The Druze of Israel: Hope for Arab-Jewish Collaboration

In the war-torn Middle East, it is rare to find two groups with different religions, nationalities and histories working together and developing a flourishing relationship. Yet, in Israel the strong relationship between Arab Druze and Israeli Jews shows hope for the future of the Middle East.

It's remarkable even that the 130,000 Israeli Druze, neither Muslims nor Christians, have survived in the Middle East, avoiding the often gruesome fate of other minorities like Christians, Yazidis and Shiites.

The Arabic and Hebrew-speaking Druze of Israel have a strong community with their own schools and religious courts. A study showed that 94 percent of Druze youth identified themselves as "Druze-Israelis" loyal to Israel. They live predominantly in northern Israel in mountainous villages with some villages mixed with other Arabs.

When a small element of Syrian Druze attacked Israel recently on the Golan Heights, they were condemned by Israeli Druze. In turn, the Israelis warned the Islamists to stay away from Syrian Druze villages. The 17,000 Druze living on the Golan Heights have been loyal to the Syrian regime but now are increasingly resigned, and probably even relieved, that they are in Israel rather than war-torn Syria.

A secret religious group founded in the 11th century, the Druzes are unique in a number of ways. They revere Jethro, the father-in-law of Moses, as their chief prophet and the Tomb of Jethro is located in Israel near Tiberias. Their prophets are Moses, Jesus and Mohammed. They haven't proselytized since the middle of the 11th century. The Druze function as a separate monotheistic religion with a belief in reincarnation. They believe in the unity of G-d and reject iconography. They have no set of rituals and ceremonies.

Only a qualified elite (less than 10 percent of the population) have access to sacred scriptures and read Druze religious literature. There is no clergy and they do not smoke, eat pork or drink alcohol. The women who are widowed or divorced are not allowed to remarry. Unlike Arab women, the majority of Druze women work outside the home.

Their often mountainous villages provide some protection for the Druze. Having fought the Israelis in the 1948 War of Independence, they switched sides and since 1956 have accepted compulsory military service. They were influenced by persecution before 1948 by Arab nationalists who tried to seize their most sacred tomb, that of Jethro on the sea of Galilee.

Fully 80 percent of Druze males have served in the Israeli military. Some Israeli Druze women also have served in the army and risen to high posts.
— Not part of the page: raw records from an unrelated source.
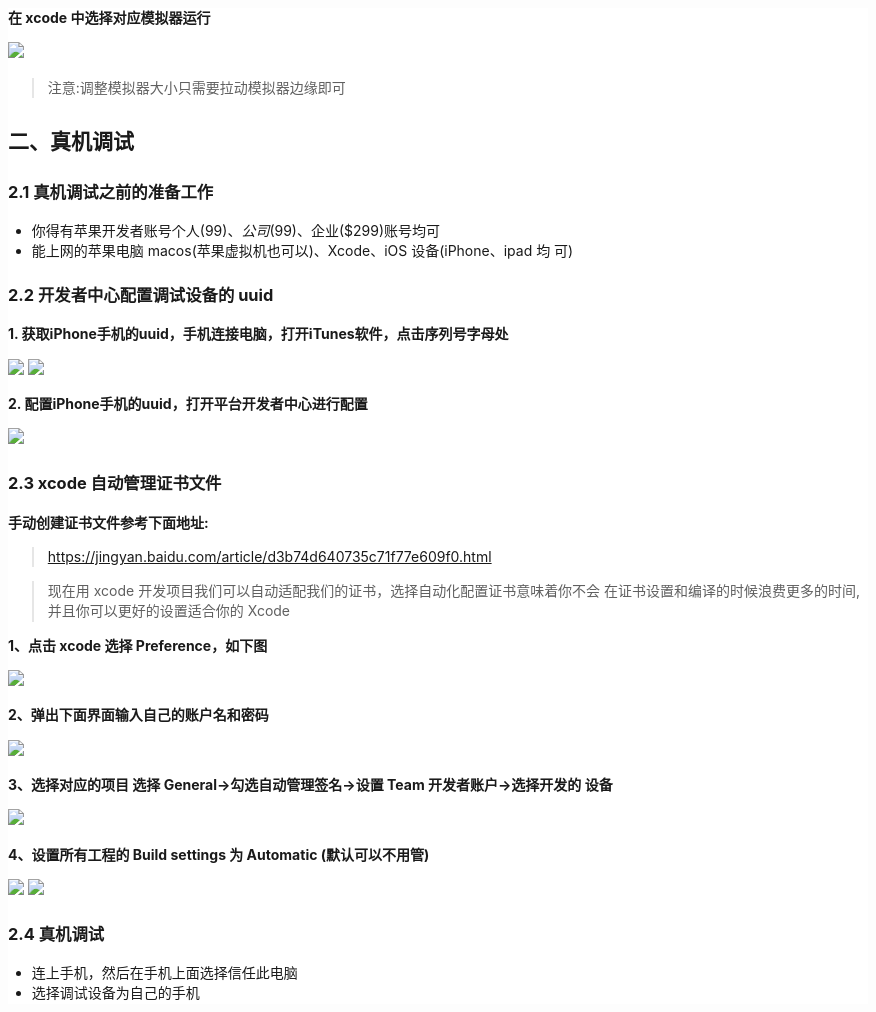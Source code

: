 **在 xcode 中选择对应模拟器运行**

![](https://poetries1.gitee.io/img-repo/2019/10/ionic/4.png)

> 注意:调整模拟器大小只需要拉动模拟器边缘即可

## 二、真机调试

### 2.1 真机调试之前的准备工作

- 你得有苹果开发者账号个人($99)、公司($99)、企业($299)账号均可
- 能上网的苹果电脑 macos(苹果虚拟机也可以)、Xcode、iOS 设备(iPhone、ipad 均 可)

### 2.2 开发者中心配置调试设备的 uuid

**1. 获取iPhone手机的uuid，手机连接电脑，打开iTunes软件，点击序列号字母处**

![](https://poetries1.gitee.io/img-repo/2019/10/ionic/5.png)
![](https://poetries1.gitee.io/img-repo/2019/10/ionic/6.png)

**2. 配置iPhone手机的uuid，打开平台开发者中心进行配置**

![](https://poetries1.gitee.io/img-repo/2019/10/ionic/7.png)

### 2.3 xcode 自动管理证书文件

**手动创建证书文件参考下面地址:**

> https://jingyan.baidu.com/article/d3b74d640735c71f77e609f0.html

> 现在用 xcode 开发项目我们可以自动适配我们的证书，选择自动化配置证书意味着你不会 在证书设置和编译的时候浪费更多的时间,并且你可以更好的设置适合你的 Xcode

**1、点击 xcode 选择 Preference，如下图**

![](https://poetries1.gitee.io/img-repo/2019/10/ionic/8.png)

**2、弹出下面界面输入自己的账户名和密码**

![](https://poetries1.gitee.io/img-repo/2019/10/ionic/9.png)

**3、选择对应的项目 选择 General->勾选自动管理签名->设置 Team 开发者账户->选择开发的 设备**

![](https://poetries1.gitee.io/img-repo/2019/10/ionic/10.png)

**4、设置所有工程的 Build settings 为 Automatic (默认可以不用管)**

![](https://poetries1.gitee.io/img-repo/2019/10/ionic/11.png)
![](https://poetries1.gitee.io/img-repo/2019/10/ionic/12.png)

### 2.4 真机调试

- 连上手机，然后在手机上面选择信任此电脑
- 选择调试设备为自己的手机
Overall, 760 Israeli senior officers have been Druze with a number serving in elite units. They are proportionately better represented in combat units than Jews. Recently they dissolved their own special unit and are fully integrated in the Israeli army.

As Israeli citizens, Druze vote in elections, enjoy the prosperity of Israel as a First World economy, benefit from universal health care, the rule of law, the independence of the judiciary system and have several Knesset representatives. The Druze have served as Israeli actresses, diplomats, politicians, judges, commander of the police and even Acting President of Israel.

The fact that the Druzes, as a distinct group of Israeli Arabs, have, despite job discrimination, flourished in Israel, offers hope for the future of Arab-Jewish cooperation and working together in the strife torn Middle East.